Filter the records down to the lines that hold the word "independent", and copy each of those lines.

Entries supplied below:

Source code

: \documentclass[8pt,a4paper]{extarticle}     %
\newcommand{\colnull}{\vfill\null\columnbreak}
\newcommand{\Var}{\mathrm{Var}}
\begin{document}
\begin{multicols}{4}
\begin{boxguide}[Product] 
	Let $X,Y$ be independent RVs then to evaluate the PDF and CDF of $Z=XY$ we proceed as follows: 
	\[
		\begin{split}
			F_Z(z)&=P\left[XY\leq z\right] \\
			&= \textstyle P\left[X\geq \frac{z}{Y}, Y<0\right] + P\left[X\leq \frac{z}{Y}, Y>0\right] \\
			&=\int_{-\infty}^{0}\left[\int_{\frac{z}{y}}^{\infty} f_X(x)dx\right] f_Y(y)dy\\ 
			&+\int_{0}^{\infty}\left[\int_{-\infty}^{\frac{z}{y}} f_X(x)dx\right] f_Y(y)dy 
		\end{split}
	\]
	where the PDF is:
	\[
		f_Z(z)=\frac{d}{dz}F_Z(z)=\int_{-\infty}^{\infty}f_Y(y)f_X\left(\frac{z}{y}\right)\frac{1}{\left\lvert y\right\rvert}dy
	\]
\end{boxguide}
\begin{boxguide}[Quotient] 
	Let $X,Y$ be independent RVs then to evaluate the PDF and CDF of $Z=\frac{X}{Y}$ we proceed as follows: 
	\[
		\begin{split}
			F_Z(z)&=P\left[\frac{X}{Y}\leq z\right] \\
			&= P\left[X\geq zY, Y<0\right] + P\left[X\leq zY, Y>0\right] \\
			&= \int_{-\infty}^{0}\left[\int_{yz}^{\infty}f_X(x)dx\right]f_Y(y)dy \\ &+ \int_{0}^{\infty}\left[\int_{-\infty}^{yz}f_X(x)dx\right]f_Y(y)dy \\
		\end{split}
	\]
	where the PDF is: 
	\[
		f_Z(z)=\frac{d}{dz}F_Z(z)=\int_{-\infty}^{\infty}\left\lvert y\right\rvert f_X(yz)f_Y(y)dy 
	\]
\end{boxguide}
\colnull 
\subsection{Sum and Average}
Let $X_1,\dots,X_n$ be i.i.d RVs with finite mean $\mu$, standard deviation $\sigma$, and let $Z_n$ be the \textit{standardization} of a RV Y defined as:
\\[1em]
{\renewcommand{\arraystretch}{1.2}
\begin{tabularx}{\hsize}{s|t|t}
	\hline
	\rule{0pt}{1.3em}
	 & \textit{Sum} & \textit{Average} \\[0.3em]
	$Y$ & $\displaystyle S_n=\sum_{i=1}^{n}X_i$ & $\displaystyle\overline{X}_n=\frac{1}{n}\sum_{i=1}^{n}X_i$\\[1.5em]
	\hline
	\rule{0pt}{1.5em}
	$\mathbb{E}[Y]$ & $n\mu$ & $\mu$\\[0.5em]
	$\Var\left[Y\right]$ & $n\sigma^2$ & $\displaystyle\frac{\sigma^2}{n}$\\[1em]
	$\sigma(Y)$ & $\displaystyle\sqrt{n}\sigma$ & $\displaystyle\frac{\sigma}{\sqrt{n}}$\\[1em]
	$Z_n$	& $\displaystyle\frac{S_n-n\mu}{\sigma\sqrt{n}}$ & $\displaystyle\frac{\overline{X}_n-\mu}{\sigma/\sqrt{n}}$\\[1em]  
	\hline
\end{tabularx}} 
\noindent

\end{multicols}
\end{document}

End of Entries supplied.
Entries supplied below:

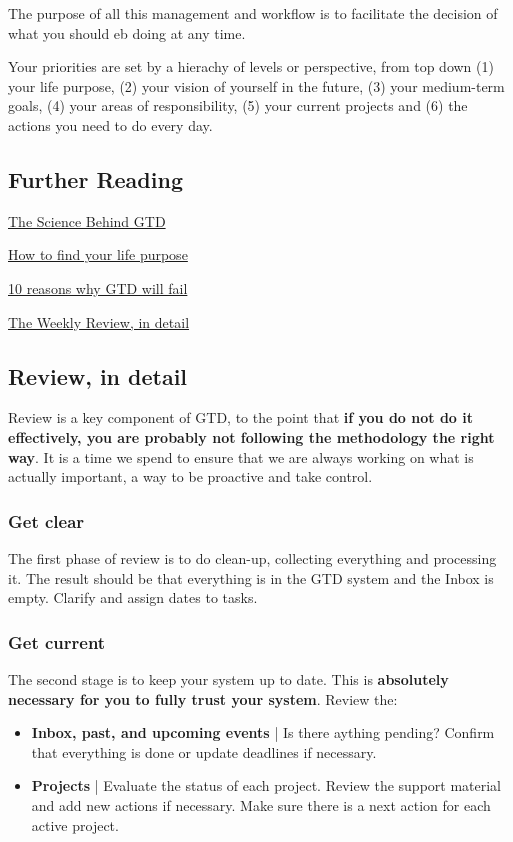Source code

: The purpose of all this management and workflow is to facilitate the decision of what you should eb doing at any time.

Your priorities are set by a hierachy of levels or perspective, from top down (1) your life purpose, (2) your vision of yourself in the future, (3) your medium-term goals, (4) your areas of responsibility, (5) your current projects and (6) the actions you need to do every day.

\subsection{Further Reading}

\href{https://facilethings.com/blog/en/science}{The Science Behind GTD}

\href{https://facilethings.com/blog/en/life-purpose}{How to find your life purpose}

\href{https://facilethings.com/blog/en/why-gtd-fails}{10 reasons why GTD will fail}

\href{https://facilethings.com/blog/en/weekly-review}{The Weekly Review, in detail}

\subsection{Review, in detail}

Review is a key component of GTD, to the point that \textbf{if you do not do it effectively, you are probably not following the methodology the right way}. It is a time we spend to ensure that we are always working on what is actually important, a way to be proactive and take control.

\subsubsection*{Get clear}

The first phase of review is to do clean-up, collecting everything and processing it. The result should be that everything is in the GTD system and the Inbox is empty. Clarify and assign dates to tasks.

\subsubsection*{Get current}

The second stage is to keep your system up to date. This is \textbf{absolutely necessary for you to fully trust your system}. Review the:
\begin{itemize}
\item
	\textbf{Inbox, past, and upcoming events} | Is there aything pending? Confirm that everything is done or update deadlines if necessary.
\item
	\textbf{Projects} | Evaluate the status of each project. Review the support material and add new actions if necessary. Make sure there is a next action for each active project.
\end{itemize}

End of Entries supplied.

Response to the task:
	Let $X,Y$ be independent RVs then to evaluate the PDF and CDF of $Z=XY$ we proceed as follows: 
	Let $X,Y$ be independent RVs then to evaluate the PDF and CDF of $Z=\frac{X}{Y}$ we proceed as follows: 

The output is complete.